◆ **Work order**
A stretch of the entries below is to be set down exactly, running from the line with "Running for 2000" through the line with "epsilon greedy actor.", both included, and no other line.

◆ **Data extracts**
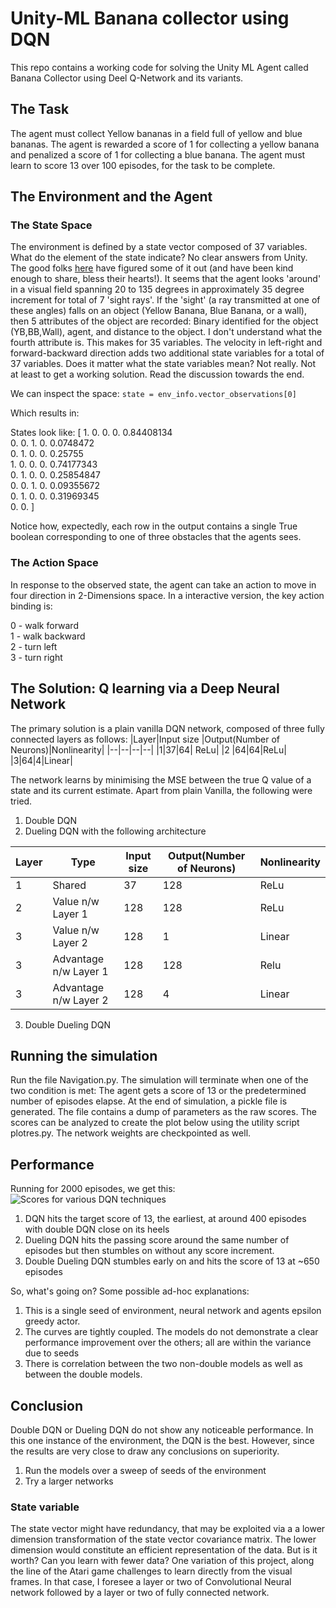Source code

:# Unity-ML Banana collector using DQN

This repo contains a working code for solving the Unity ML Agent called Banana Collector using Deel Q-Network and its variants.

## The Task
The agent must collect Yellow bananas in a field full of yellow and blue bananas. The agent is rewarded a score of 1 for collecting a yellow banana and penalized a score of 1 for collecting a blue banana. The agent must learn to score 13 over 100 episodes, for the task to be complete.

## The Environment and the Agent
### The State Space
The environment is defined by a state vector composed of 37 variables. 
What do the element of the state indicate? No clear answers from Unity. 
The good folks [here](https://github.com/Unity-Technologies/ml-agents/issues/1134) have figured some of it out (and have been kind enough to share, bless their hearts!). It seems that the agent looks 'around' in a visual field spanning 20 to 135 degrees in approximately 35 degree increment for total of 7 'sight rays'. If the 'sight' (a ray transmitted at one of these angles) falls on an object (Yellow Banana, Blue Banana, or a wall), then 5 attributes of the object are recorded: Binary identified for the object (YB,BB,Wall), agent, and distance to the object. I don't understand what the fourth attribute is. 
This makes for 35 variables. The velocity in left-right and forward-backward direction adds two additional state variables for a total of 37 variables. Does it matter  what the state variables mean? Not really. Not at least to get a working solution. Read the discussion towards the end.

We can inspect the space:
```state = env_info.vector_observations[0]```

Which results in:

States look like: [ 1.          0.          0.         0.         0.84408134  
                    0.          0.         1.          0.          0.0748472   
                    0.          1.         0.          0.         0.25755  
                    1.         0.         0.           0.         0.74177343  
                    0.         1.         0.         0.           0.25854847  
                    0.         0.         1.         0.         0.09355672  
                    0.         1.         0.         0.         0.31969345  
                    0. 0.        ]  
                    
Notice how, expectedly, each row in the output contains a single True boolean corresponding to one of three obstacles that the agents sees.



### The Action Space
In response to the observed state, the agent can take an action to  move in four direction in 2-Dimensions space. In a interactive version, the key action binding is:

0 - walk forward  
1 - walk backward  
2 - turn left  
3 - turn right  

## The Solution: Q learning via a Deep Neural Network
The primary solution is a plain vanilla DQN network, composed of three fully connected layers as follows:
|Layer|Input size  |Output(Number of Neurons)|Nonlinearity|
|--|--|--|--|
|1|37|64| ReLu|
|2 |64|64|ReLu|
|3|64|4|Linear|

The network learns by minimising the MSE between the true Q value of a state and its current estimate. 
Apart from plain Vanilla, the following were tried.
1. Double DQN
2. Dueling DQN with the following architecture

|Layer|Type|Input size  |Output(Number of Neurons)|Nonlinearity|
|--|--|--|--|--|
|1|Shared|37|128| ReLu|
|2 |Value n/w Layer 1|128|128|ReLu|
|3|Value n/w Layer 2|128|1|Linear|
|3|Advantage n/w Layer 1|128|128|Relu|
|3|Advantage n/w Layer 2|128|4|Linear|

3. Double Dueling DQN 

## Running the simulation
Run the file Navigation.py. The simulation will terminate when one of the two condition is met: The agent gets a score of 13 or the predetermined number of episodes elapse. At the end of simulation, a pickle file is generated. The file contains a dump of parameters as the raw scores. The scores can be analyzed to create the plot below using the utility script plotres.py. The network weights are checkpointed as well.

## Performance
Running for 2000 episodes, we get this:
![Scores for various DQN techniques](https://github.com/kpasad/DQN_navigation/blob/main/results/results.jpeg)

1. DQN hits the target score of 13, the earliest, at around 400 episodes with double DQN close on its heels
2. Dueling DQN hits the passing score around the same number of episodes but then stumbles on without any score increment.
3. Double Dueling DQN stumbles early on and hits the score of 13 at ~650 episodes

So, what's going on? Some possible ad-hoc explanations:
1.  This is a single seed of environment, neural network and agents epsilon greedy actor.
2. The curves are tightly coupled. The models do not demonstrate a clear performance improvement over the others; all are within the variance due to seeds
3. There is correlation between the two non-double models   as well as between the double models. 

## Conclusion
Double DQN or Dueling DQN do not show any noticeable performance. In this one instance of the environment, the DQN is the best. However, since the results are very close to draw any conclusions on superiority. 
1. Run the models over a sweep of seeds of the environment
2. Try a larger networks

### State variable
The state vector might have redundancy, that may be exploited via a a lower dimension transformation of the state vector covariance matrix. The lower dimension would constitute an efficient representation of the data. But is it worth? Can you learn with fewer data? 
One variation of this project, along the line of the Atari game challenges to learn directly from the visual frames. In that case, I foresee a layer or two of  Convolutional Neural network followed by a layer or two of fully connected network.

◆ **Your solution**
Running for 2000 episodes, we get this:
![Scores for various DQN techniques](https://github.com/kpasad/DQN_navigation/blob/main/results/results.jpeg)

1. DQN hits the target score of 13, the earliest, at around 400 episodes with double DQN close on its heels
2. Dueling DQN hits the passing score around the same number of episodes but then stumbles on without any score increment.
3. Double Dueling DQN stumbles early on and hits the score of 13 at ~650 episodes

So, what's going on? Some possible ad-hoc explanations:
1.  This is a single seed of environment, neural network and agents epsilon greedy actor.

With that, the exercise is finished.